“Why, sure, ma'am, I was only just a step away be the fence, having a word with one o' the boys. I was lookin' in the field, speakin' to him and he was lookin' at me with me back to the lane. 'There's the old man again,' he says, shiftin' his eye. I turned me round and there, so he was, but he was by and walkin' on up the lane. And Middy had the flower. He wouldn't be parted from it and squeezed it so tight I thought the juice might be bad on his hands, and he promised he'd not put it to his mouth. I kep' my eye on him. Ah, the nasty, na-asty flower! Give it here to Katy till I throw it!”

“There's no harm in the flower. But there is harm in strangers making up to him when your back is turned. Don't you know the dreadful things we read in the papers?”

Mrs. Bogardus said no more. It was Middy's supper-time. But later she questioned Katy particularly concerning this old man who was spoken of quite as if his appearance were taken for granted in the heart of the farm. Katy recalled one other day when she had seen him asleep as she thought in a corner of the fence by the big chestnut tree when she and the boy were nutting. They had moved away to the other side of the tree, but while she was busy hunting for nuts Middy had strayed off a bit and foregathered with the old man, who was not asleep at all, but stood with his back to her pouring a handful of big fat chestnuts into the child's little skirt, which he held up. She called to him and the old man had stepped back, and the nuts were spilled. Middy had cried and made her pick them up, and when that was done the stranger was gone quite out of sight.

Chauncey, too, was questioned, and testified that the old man of the fields was no myth. But he deprecated all this exaggerated alarm. The stranger was some simple-minded old work-house candidate putting off the evil day. In a few weeks he would have to make for shelter in one of the neighboring towns. Chauncey could not see what legal hold they had upon him even if they could catch him. He hardly came under the vagrancy law, since he had neither begged, nor helped himself appreciably to the means of subsistence.

“That is just the point,” Mrs. Bogardus insisted. “He has the means—from somewhere—to lurk around here and make friends with that child. There may be a gang of kidnappers behind him. He is the harmless looking decoy. I insist that you keep a sharp lookout, Chauncey. There shall be a hold upon him, law or no law, if we catch him on our ground.”
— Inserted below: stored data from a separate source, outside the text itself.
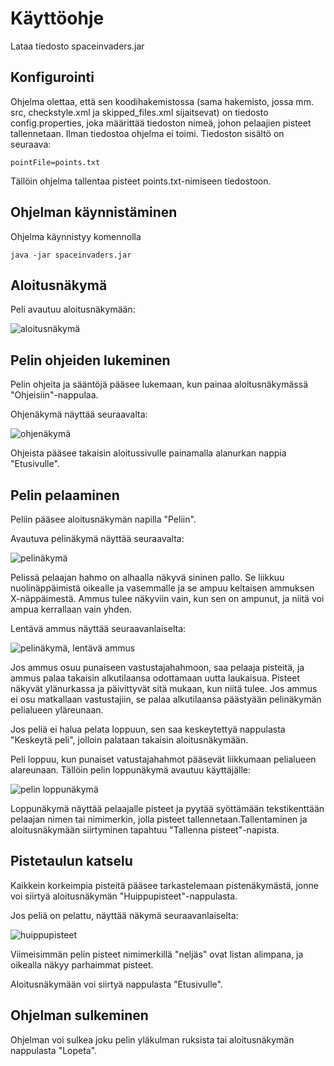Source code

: # Käyttöohje

Lataa tiedosto spaceinvaders.jar

## Konfigurointi

Ohjelma olettaa, että sen koodihakemistossa (sama hakemisto, jossa mm. src, checkstyle.xml ja skipped_files.xml sijaitsevat) on tiedosto config.properties, joka määrittää tiedoston nimeä, johon pelaajien pisteet tallennetaan. Ilman tiedostoa ohjelma ei toimi. Tiedoston sisältö on seuraava:

    pointFile=points.txt
    
Tällöin ohjelma tallentaa pisteet points.txt-nimiseen tiedostoon.

## Ohjelman käynnistäminen

Ohjelma käynnistyy komennolla

    java -jar spaceinvaders.jar

## Aloitusnäkymä

Peli avautuu aloitusnäkymään:

![aloitusnäkymä](https://github.com/kastematonen/ot-harjoitustyo/blob/master/dokumentointi/kuvat/aloitusnakyma.png)

## Pelin ohjeiden lukeminen

Pelin ohjeita ja sääntöjä pääsee lukemaan, kun painaa aloitusnäkymässä "Ohjeisiin"-nappulaa.

Ohjenäkymä näyttää seuraavalta:

![ohjenäkymä](https://github.com/kastematonen/ot-harjoitustyo/blob/master/dokumentointi/kuvat/pelin_ohjeet.png)

Ohjeista pääsee takaisin aloitussivulle painamalla alanurkan nappia "Etusivulle".

## Pelin pelaaminen

Peliin pääsee aloitusnäkymän napilla "Peliin".

Avautuva pelinäkymä näyttää seuraavalta:

![pelinäkymä](https://github.com/kastematonen/ot-harjoitustyo/blob/master/dokumentointi/kuvat/peli.png)

Pelissä pelaajan hahmo on alhaalla näkyvä sininen pallo. Se liikkuu nuolinäppäimistä oikealle ja vasemmalle ja se ampuu keltaisen ammuksen X-näppäimestä. Ammus tulee näkyviin vain, kun sen on ampunut, ja niitä voi ampua kerrallaan vain yhden. 

Lentävä ammus näyttää seuraavanlaiselta:

![pelinäkymä, lentävä ammus](https://github.com/kastematonen/ot-harjoitustyo/blob/master/dokumentointi/kuvat/ammus.png)

Jos ammus osuu punaiseen vastustajahahmoon, saa pelaaja pisteitä, ja ammus palaa takaisin alkutilaansa odottamaan uutta laukaisua. Pisteet näkyvät ylänurkassa ja päivittyvät sitä mukaan, kun niitä tulee. Jos ammus ei osu matkallaan vastustajiin, se palaa alkutilaansa päästyään pelinäkymän pelialueen yläreunaan.

Jos peliä ei halua pelata loppuun, sen saa keskeytettyä nappulasta "Keskeytä peli", jolloin palataan takaisin aloitusnäkymään.

Peli loppuu, kun punaiset vatustajahahmot pääsevät liikkumaan pelialueen alareunaan. Tällöin pelin loppunäkymä avautuu käyttäjälle:

![pelin loppunäkymä](https://github.com/kastematonen/ot-harjoitustyo/blob/master/dokumentointi/kuvat/pelinLoppu.png)

Loppunäkymä näyttää pelaajalle pisteet ja pyytää syöttämään tekstikenttään pelaajan nimen tai nimimerkin, jolla pisteet tallennetaan.Tallentaminen ja aloitusnäkymään siirtyminen tapahtuu "Tallenna pisteet"-napista.

## Pistetaulun katselu

Kaikkein korkeimpia pisteitä pääsee tarkastelemaan pistenäkymästä, jonne voi siirtyä aloitusnäkymän "Huippupisteet"-nappulasta.

Jos peliä on pelattu, näyttää näkymä seuraavanlaiselta:

![huippupisteet](https://github.com/kastematonen/ot-harjoitustyo/blob/master/dokumentointi/kuvat/pistenakyma.png)

Viimeisimmän pelin pisteet nimimerkillä "neljäs" ovat listan alimpana, ja oikealla näkyy parhaimmat pisteet.

Aloitusnäkymään voi siirtyä nappulasta "Etusivulle".

## Ohjelman sulkeminen

Ohjelman voi sulkea joku pelin yläkulman ruksista tai aloitusnäkymän nappulasta "Lopeta".
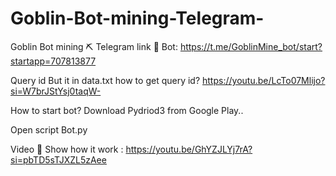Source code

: # Goblin-Bot-mining-Telegram-
Goblin Bot mining ⛏️ Telegram 
link 🔗 Bot: https://t.me/GoblinMine_bot/start?startapp=707813877

Query id But it in data.txt
how to get query id?
https://youtu.be/LcTo07Mlijo?si=W7brJStYsj0taqW-

How to start bot? Download Pydriod3 from Google Play..

Open script Bot.py 

Video 📸 Show how it work : https://youtu.be/GhYZJLYj7rA?si=pbTD5sTJXZL5zAee
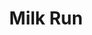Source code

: ---
title: Milk Run
url: 'https://localmilkrun.com'
categories:
  - 1e06ea25-373d-440c-9abd-408710b475d0
countries:
  - us
tags:
  - delivery
  - subscription
description: >-
  Shop for and subscribe to deliveries from our hub of local farmers, butchers,
  bakers, and makers in Portland, Oregon.
image: null
blueprint: action

---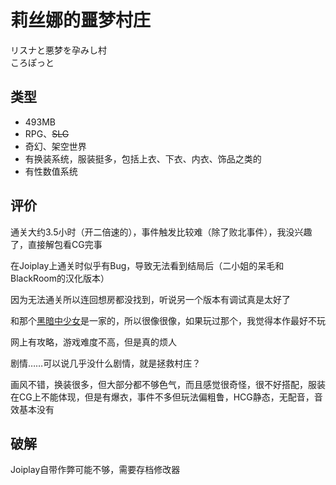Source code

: # 莉丝娜的噩梦村庄
リスナと悪梦を孕みし村  
ころぽっと

## 类型
- 493MB
- RPG、~~SLG~~
- 奇幻、架空世界
- 有换装系统，服装挺多，包括上衣、下衣、内衣、饰品之类的
- 有性数值系统

## 评价
通关大约3.5小时（开二倍速的），事件触发比较难（除了败北事件），我没兴趣了，直接解包看CG完事

在Joiplay上通关时似乎有Bug，导致无法看到结局后（二小姐的呆毛和BlackRoom的汉化版本）

因为无法通关所以连回想房都没找到，听说另一个版本有调试真是太好了

和那个[黑暗中少女](在黑暗深渊里怀孕的少女.md)是一家的，所以很像很像，如果玩过那个，我觉得本作最好不玩

网上有攻略，游戏难度不高，但是真的烦人

剧情……可以说几乎没什么剧情，就是拯救村庄？

画风不错，换装很多，但大部分都不够色气，而且感觉很奇怪，很不好搭配，服装在CG上不能体现，但是有爆衣，事件不多但玩法偏粗鲁，HCG静态，无配音，音效基本没有

## 破解
Joiplay自带作弊可能不够，需要存档修改器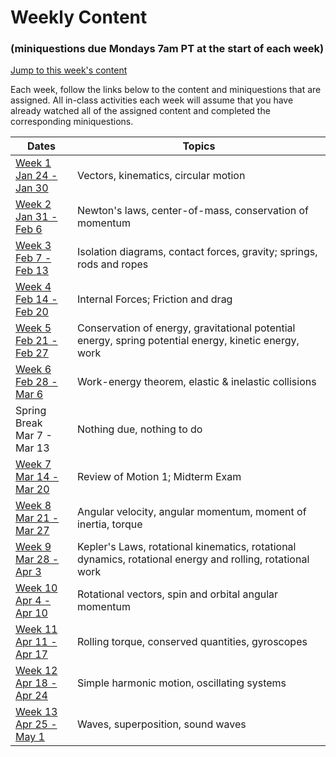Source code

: # Weekly Content 
### (miniquestions due Mondays 7am PT at the start of each week)

[Jump to this week's content](#bottom)

Each week, follow the links below to the content and miniquestions that are assigned. All in-class activities each week will assume that you have already watched all of the assigned content and completed the corresponding miniquestions.

Dates                               | Topics
----------------------------------- | --------------------------------------------------
[Week 1 <br> Jan 24 - Jan 30](week1) |Vectors, kinematics, circular motion
[Week 2 <br> Jan 31 - Feb 6](week2) |  Newton's laws, center-of-mass, conservation of momentum
[Week 3 <br> Feb 7 - Feb 13](week3) |  Isolation diagrams, contact forces, gravity; springs, rods and ropes
[Week 4 <br>  Feb 14 - Feb 20](week4) |  Internal Forces; Friction and drag
[Week 5 <br> Feb 21 - Feb 27](week5) | Conservation of energy, gravitational potential energy, spring potential energy, kinetic energy, work
[Week 6 <br>  Feb 28 - Mar 6](week6) |  Work-energy theorem, elastic & inelastic collisions
Spring Break <br>  Mar 7 - Mar 13 | Nothing due, nothing to do
[Week 7 <br>  Mar 14 - Mar 20](week7) |  Review of Motion 1; Midterm Exam
[Week 8 <br>  Mar 21 - Mar 27](week8) |  Angular velocity, angular momentum, moment of inertia, torque
[Week 9 <br>  Mar 28 - Apr 3](week9) |  Kepler's Laws, rotational kinematics, rotational dynamics, rotational energy and rolling, rotational work
[Week 10 <br> Apr 4 - Apr 10](week10) | Rotational vectors, spin and orbital angular momentum
[Week 11 <br> Apr 11 - Apr 17](week11) | Rolling torque, conserved quantities, gyroscopes
[Week 12 <br> Apr 18 - Apr 24](week12) | Simple harmonic motion, oscillating systems
[Week 13 <br> Apr 25 - May 1](week13) | Waves, superposition, sound waves 

<br>

<br>

<br>

<a id="bottom"></a>

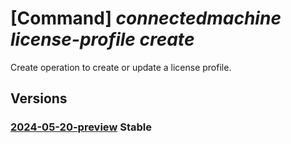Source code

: # [Command] _connectedmachine license-profile create_

Create operation to create or update a license profile.

## Versions

### [2024-05-20-preview](/Resources/mgmt-plane/L3N1YnNjcmlwdGlvbnMve30vcmVzb3VyY2Vncm91cHMve30vcHJvdmlkZXJzL21pY3Jvc29mdC5oeWJyaWRjb21wdXRlL21hY2hpbmVzL3t9L2xpY2Vuc2Vwcm9maWxlcy97fQ==/2024-05-20-preview.xml) **Stable**

<!-- mgmt-plane /subscriptions/{}/resourcegroups/{}/providers/microsoft.hybridcompute/machines/{}/licenseprofiles/{} 2024-05-20-preview -->
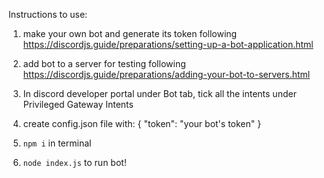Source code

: Instructions to use:

1. make your own bot and generate its token following https://discordjs.guide/preparations/setting-up-a-bot-application.html

2. add bot to a server for testing following https://discordjs.guide/preparations/adding-your-bot-to-servers.html

3. In discord developer portal under Bot tab, tick all the intents under Privileged Gateway Intents

4. create config.json file with:
{
	"token": "your bot's token"
}

5. `npm i` in terminal

6. `node index.js` to run bot!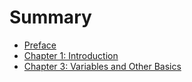 # Summary

* [Preface](README.md)
* [Chapter 1: Introduction](chapter_1_introduction.md)
* [Chapter 3: Variables and Other Basics](chapter3.md)

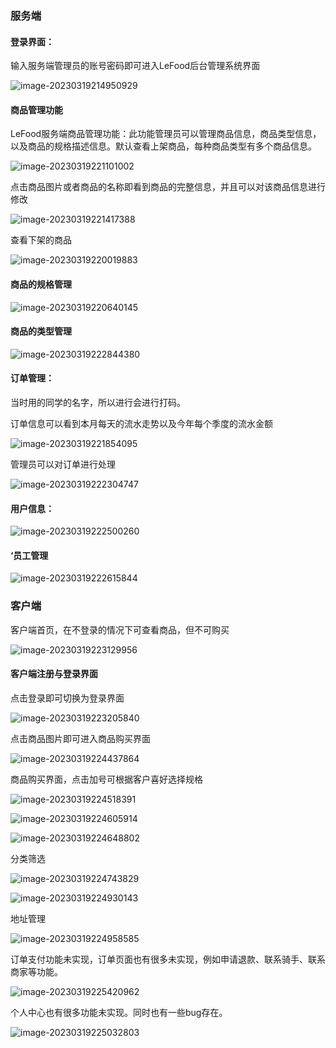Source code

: ### 服务端



#### 登录界面：

输入服务端管理员的账号密码即可进入LeFood后台管理系统界面

![image-20230319214950929](https://cdn.staticaly.com/gh/Steam7365/LeFoodDescribe/main/mdImg/image-20230319214950929.png)



#### 商品管理功能

LeFood服务端商品管理功能：此功能管理员可以管理商品信息，商品类型信息，以及商品的规格描述信息。默认查看上架商品，每种商品类型有多个商品信息。

![image-20230319221101002](https://cdn.staticaly.com/gh/Steam7365/LeFoodDescribe/main/mdImg/image-20230319221101002.png)



点击商品图片或者商品的名称即看到商品的完整信息，并且可以对该商品信息进行修改

![image-20230319221417388](https://cdn.staticaly.com/gh/Steam7365/LeFoodDescribe/main/mdImg/image-20230319221417388.png)

查看下架的商品

![image-20230319220019883](https://cdn.staticaly.com/gh/Steam7365/LeFoodDescribe/main/mdImg/image-20230319220019883.png)



#### 商品的规格管理

![image-20230319220640145](https://cdn.staticaly.com/gh/Steam7365/LeFoodDescribe/main/mdImg/image-20230319220640145.png)

#### 商品的类型管理

![image-20230319222844380](https://cdn.staticaly.com/gh/Steam7365/LeFoodDescribe/main/mdImg/image-20230319222844380.png)



#### 订单管理：

当时用的同学的名字，所以进行会进行打码。

订单信息可以看到本月每天的流水走势以及今年每个季度的流水金额

![image-20230319221854095](https://cdn.staticaly.com/gh/Steam7365/LeFoodDescribe/main/mdImg/image-20230319221854095.png)

管理员可以对订单进行处理

![image-20230319222304747](https://cdn.staticaly.com/gh/Steam7365/LeFoodDescribe/main/mdImg/image-20230319222304747.png)



#### 用户信息：

![image-20230319222500260](https://cdn.staticaly.com/gh/Steam7365/LeFoodDescribe/main/mdImg/image-20230319222500260.png)



#### ‘员工管理

![image-20230319222615844](https://cdn.staticaly.com/gh/Steam7365/LeFoodDescribe/main/mdImg/image-20230319222615844.png)



### 客户端

客户端首页，在不登录的情况下可查看商品，但不可购买

![image-20230319223129956](https://cdn.staticaly.com/gh/Steam7365/LeFoodDescribe/main/mdImg/image-20230319223129956.png)

#### 客户端注册与登录界面

点击登录即可切换为登录界面

![image-20230319223205840](https://cdn.staticaly.com/gh/Steam7365/LeFoodDescribe/main/mdImg/image-20230319223205840.png)

点击商品图片即可进入商品购买界面

![image-20230319224437864](https://cdn.staticaly.com/gh/Steam7365/LeFoodDescribe/main/mdImg/image-20230319224437864.png)

商品购买界面，点击加号可根据客户喜好选择规格

![image-20230319224518391](https://cdn.staticaly.com/gh/Steam7365/LeFoodDescribe/main/mdImg/image-20230319224518391.png)

![image-20230319224605914](https://cdn.staticaly.com/gh/Steam7365/LeFoodDescribe/main/mdImg/image-20230319224605914.png)

![image-20230319224648802](https://cdn.staticaly.com/gh/Steam7365/LeFoodDescribe/main/mdImg/image-20230319224648802.png)

分类筛选

![image-20230319224743829](https://cdn.staticaly.com/gh/Steam7365/LeFoodDescribe/main/mdImg/image-20230319224743829.png)

![image-20230319224930143](https://cdn.staticaly.com/gh/Steam7365/LeFoodDescribe/main/mdImg/image-20230319224930143.png)

地址管理

![image-20230319224958585](https://cdn.staticaly.com/gh/Steam7365/LeFoodDescribe/main/mdImg/image-20230319224958585.png)

订单支付功能未实现，订单页面也有很多未实现，例如申请退款、联系骑手、联系商家等功能。

![image-20230319225420962](https://cdn.staticaly.com/gh/Steam7365/LeFoodDescribe/main/mdImg/image-20230319225420962.png)

个人中心也有很多功能未实现。同时也有一些bug存在。

![image-20230319225032803](https://cdn.staticaly.com/gh/Steam7365/LeFoodDescribe/main/mdImg/image-20230319225032803.png)
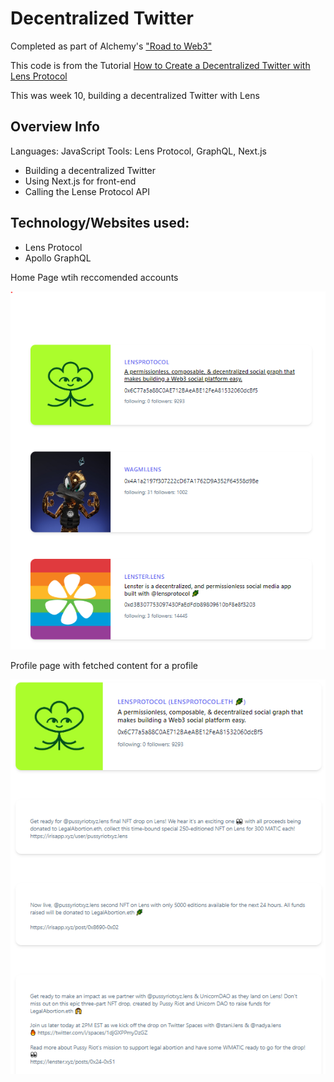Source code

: # Decentralized Twitter

Completed as part of Alchemy's ["Road to Web3"](https://www.youtube.com/playlist?list=PLMj8NvODurfEYLsuiClgikZBGDfhwdcXF)

This code is from the Tutorial [How to Create a Decentralized Twitter with Lens Protocol](https://docs.alchemy.com/alchemy/road-to-web3/weekly-learning-challenges/10.-how-to-create-a-decentralized-twitter-with-lens-protocol)

This was week 10, building a decentralized Twitter with Lens

## Overview Info

Languages: JavaScript
Tools: Lens Protocol, GraphQL, Next.js

- Building a decentralized Twitter
- Using Next.js for front-end
- Calling the Lense Protocol API

## Technology/Websites used:

- Lens Protocol
- Apollo GraphQL

Home Page wtih reccomended accounts

![product-image-1](https://raw.githubusercontent.com/Arpish00/decentralized-Twitter-with-lens-protocol-/master/product-image-1.png)

Profile page with fetched content for a profile

![product-image-2](https://raw.githubusercontent.com/Arpish00/decentralized-Twitter-with-lens-protocol-/master/product-image-2.png)
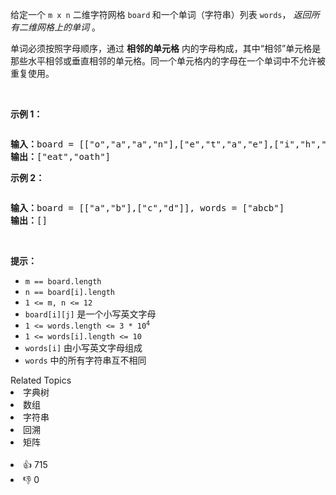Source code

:<p>给定一个&nbsp;<code>m x n</code> 二维字符网格&nbsp;<code>board</code><strong>&nbsp;</strong>和一个单词（字符串）列表 <code>words</code>，&nbsp;<em>返回所有二维网格上的单词</em>&nbsp;。</p>

<p>单词必须按照字母顺序，通过 <strong>相邻的单元格</strong> 内的字母构成，其中“相邻”单元格是那些水平相邻或垂直相邻的单元格。同一个单元格内的字母在一个单词中不允许被重复使用。</p>

<p>&nbsp;</p>

<p><strong>示例 1：</strong></p> 
<img alt="" src="https://assets.leetcode.com/uploads/2020/11/07/search1.jpg" /> 
<pre>
<strong>输入：</strong>board = [["o","a","a","n"],["e","t","a","e"],["i","h","k","r"],["i","f","l","v"]], words = ["oath","pea","eat","rain"]
<strong>输出：</strong>["eat","oath"]
</pre>

<p><strong>示例 2：</strong></p> 
<img alt="" src="https://assets.leetcode.com/uploads/2020/11/07/search2.jpg" /> 
<pre>
<strong>输入：</strong>board = [["a","b"],["c","d"]], words = ["abcb"]
<strong>输出：</strong>[]
</pre>

<p>&nbsp;</p>

<p><strong>提示：</strong></p>

<ul> 
 <li><code>m == board.length</code></li> 
 <li><code>n == board[i].length</code></li> 
 <li><code>1 &lt;= m, n &lt;= 12</code></li> 
 <li><code>board[i][j]</code> 是一个小写英文字母</li> 
 <li><code>1 &lt;= words.length &lt;= 3 * 10<sup>4</sup></code></li> 
 <li><code>1 &lt;= words[i].length &lt;= 10</code></li> 
 <li><code>words[i]</code> 由小写英文字母组成</li> 
 <li><code>words</code> 中的所有字符串互不相同</li> 
</ul>

<div><div>Related Topics</div><div><li>字典树</li><li>数组</li><li>字符串</li><li>回溯</li><li>矩阵</li></div></div><br><div><li>👍 715</li><li>👎 0</li></div>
A cold rain set in. Paul and Moya wrote of delays in the house preparations, and hoped the grandmother was not growing tired of her charge. On the last of the rainy days, in a burst of dubious sunshine, came a young girl on horseback to have tea with Mrs. Bogardus. She was one of that lady's discoverers, so she claimed, Miss Sallie Remsen, very pretty and full of fantastic little affectations founded on her intense appreciation of the picturesque. She called Mrs. Bogardus “Madam,” and likened her to various female personages in history more celebrated for strength of purpose than for the Christian virtues. Mrs. Bogardus, in her restful ignorance of such futilities, went no deeper into these allusions than their intention, which she took to be complimentary. Miss Sallie hugged herself with joy when the rain came down in torrents for a clear-up shower. Her groom was sent home with a note to inform her mother that Mrs. Bogardus wished to keep her overnight. All the mothers were flattered when Mrs. Bogardus took notice of their daughters,—even much grander dames than she herself could pretend to be.

They had a charming little dinner by themselves to the tune of the rain outside, and were having their coffee by the drawing-room fire; and Miss Sallie was thinking by what phrase one could do justice to the massive, crass ugliness of that self-satisfied apartment, furnished in the hideous sixties, when the word was sent in that Mrs. Dunlop wished to speak with Mrs. Bogardus. Something of Cerissa's injured importance survived the transmission of the message, causing Mrs. Bogardus to smile to herself as she rose. Cerissa was waiting in the dining-room. She kept her seat as Mrs. Bogardus entered. Her eyes did not rise higher than the lady's dress, which she examined with a fierce intentness of comparison while she opened her errand.

“I thought you'd like to know you've got a strange lodger down to the old house. I don't seem to ever get moved!” she enlarged. “I'm always runnin' down there after first one thing 'n' another we've forgot. This morning 't was my stone batter-pot. Chauncey said he thought it was getting cold enough for buckwheat cakes. I don't suppose you want to have stray tramps in there in the old house, building fires in the loom-room, where, if a spark got loose, it would blaze up them draughty stairs, and the whole house would go in a minute.” Cerissa stopped to gain breath.

“Making fires? Are you sure of that? Has any smoke been seen coming out of that chimney?”

“Why, it's been raining so! And the trees have got so tall! But I could show you the shucks an' shells he's left there. I know how we left it!”